The deep pockets of potential Gulf investors fired the wildest fantasies of fans, club chairmen and board members alike - and almost every one of the 20 Premier League clubs has since been linked with a Middle East-backed takeover. DIC has been connected to a string of clubs, while the representatives of Newcastle United, Blackburn Rovers and Everton - as well as Burnley and Rochdale - have actively courted investors from the region.
Some of these connections have proved to be unfounded paper talk, yet Zabeel was back in the game earlier this month as it was announced that the board of English second-tier side Charlton Athletic had received an indicative cash offer from the investment firm.

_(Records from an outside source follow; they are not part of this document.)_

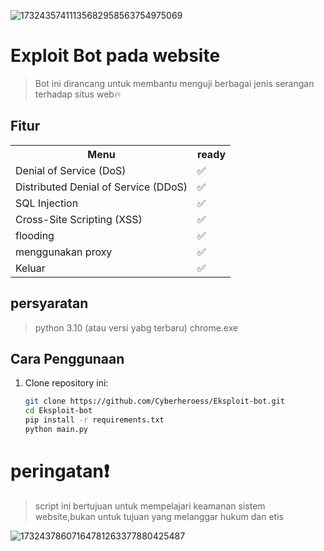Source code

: ![17324357411135682958563754975069](https://github.com/user-attachments/assets/0c78233a-35d1-4498-bc62-0e9c7bb20230)

# Exploit Bot pada website
> Bot ini dirancang untuk membantu menguji berbagai jenis serangan terhadap situs web🔥
## Fitur

<table>
  <tr>
    <th>Menu</th>
    <th>ready</th>
  </tr>
  <tr>
    <td>Denial of Service (DoS)</td>
    <td>✅</td>
  </tr>
  <tr>
    <td>Distributed Denial of Service (DDoS)</td>
    <td>✅</td>
  </tr>
  <tr>
    <td>SQL Injection</td>
    <td>✅</td>
  </tr>
  <tr>
    <td>Cross-Site Scripting (XSS)</td>
    <td>✅</td>
  </tr>
  <tr>
    <td>flooding</td>
    <td>✅</td>
  </tr>
  <tr>
    <td>menggunakan proxy</td>
    <td>✅</td>
  </tr>
  <tr>
    <td>Keluar</td>
    <td>✅</td>
  </tr>
</table>

## persyaratan 
> python 3.10 (atau versi yabg terbaru)
> chrome.exe

## Cara Penggunaan

1. Clone repository ini:
   ```bash
   git clone https://github.com/Cyberheroess/Eksploit-bot.git
   cd Eksploit-bot
   pip install -r requirements.txt
   python main.py
   ```
# peringatan❗
> script ini bertujuan untuk mempelajari keamanan sistem website,bukan untuk tujuan yang melanggar hukum dan etis

![17324378607164781263377880425487](https://github.com/user-attachments/assets/e5d7478e-6541-4c6d-a7c3-89ed97a4c62c)
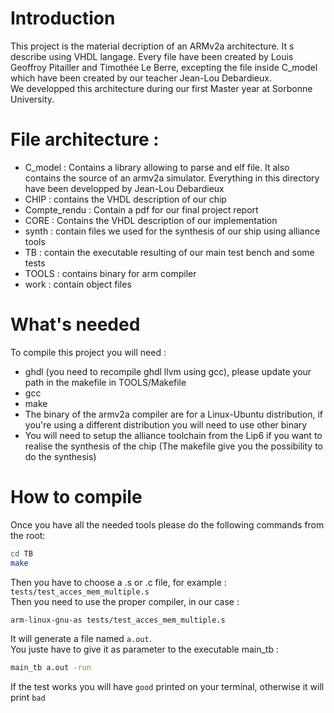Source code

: # Introduction

This project is the material decription of an ARMv2a architecture. It s describe using VHDL langage. Every file have been created by Louis Geoffroy Pitailler and Timothée Le Berre, excepting the file inside C_model which have been created by our teacher Jean-Lou Debardieux.\
We developped this architecture during our first Master year at Sorbonne University.

# File architecture :

* C_model : Contains a library allowing to parse and elf file. It also contains the source of an armv2a simulator. Everything in this directory have been developped by Jean-Lou Debardieux
* CHIP : contains the VHDL description of our chip
* Compte_rendu : Contain a pdf for our final project report
* CORE : Contains the VHDL description of our implementation
* synth : contain files we used for the synthesis of our ship using alliance tools
* TB : contain the executable resulting of our main test bench  and some tests
* TOOLS : contains binary for arm compiler
* work  : contain object files

# What's needed

To compile this project you will need :
* ghdl (you need to recompile ghdl llvm using gcc), please update your path in the makefile in TOOLS/Makefile
* gcc
* make
* The binary of the armv2a compiler are for a Linux-Ubuntu distribution, if you're using a different distribution you will need to use other binary
* You will need to setup the alliance toolchain from the Lip6 if you want to realise the synthesis of the chip (The makefile give you the possibility to do the synthesis)

# How to compile

Once you have all the needed tools please do the following commands from the root:
```bash
cd TB
make
```
Then you have to choose a .s or .c file, for example :\
``tests/test_acces_mem_multiple.s``\
Then you need to use the proper compiler, in our case :
```bash
arm-linux-gnu-as tests/test_acces_mem_multiple.s
```
It will generate a file named ``a.out``.\
You juste have to give it as parameter to the executable main_tb :
```bash
main_tb a.out -run
```
If the test works you will have ``good`` printed on your terminal, otherwise it will print ``bad``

The offer was subject to a number of preconditions, including due diligence, but the Charlton board said it would back any potential takeover as "beneficial to shareholders and employees of Charlton, all fans of the club and the local community as a whole".
Alas for the club's long-suffering fans, the promised injection of Gulf cash was cancelled just a couple of weeks later, the would-be investors pinpointing the "worsening economic climate in the UK" as a dealbreaker.
"You've got the Middle East trying to diversify away from oil revenues and crystallise their cash in some shape or form, and the investment thesis a few years ago in football was relatively sound, but with the downturn in the real economy and budgets being cut back, that thesis isn't robust enough any more," says Andre Sawyer, managing editor, EMEA, at London-based mergers and acquisitions intelligence service Mergermarket.
"Going into this season, most of the revenue has been secured through season tickets," he continues. "However, the real economy is in a downturn, and if people are facing a tightening of their purse strings, then that's going to impact on gate receipts, for one."
Merchandising sales, too, are likely to be hit as the UK economy steels itself for its first recession since 1991. The economy shrank 0.5 percent in the third quarter, and last week the pound posted its biggest weekly drop since Black Wednesday in 1992. Debt was 37.9 percent of GDP in September, compared with 36.2 percent a year earlier.
The Premier League is the number one league in the world in terms of revenue generated from each and every one of the game's three primary revenue categories: match day, broadcast and commercial.
However, the weakening exchange rate of sterling against the euro is likely to impact on this position, and with double digit wage inflation resulting in the highest wages/turnover ratio in Premier League history, the league has seen a second consecutive year of falling operating profits, while pre-tax losses have also reached a new high.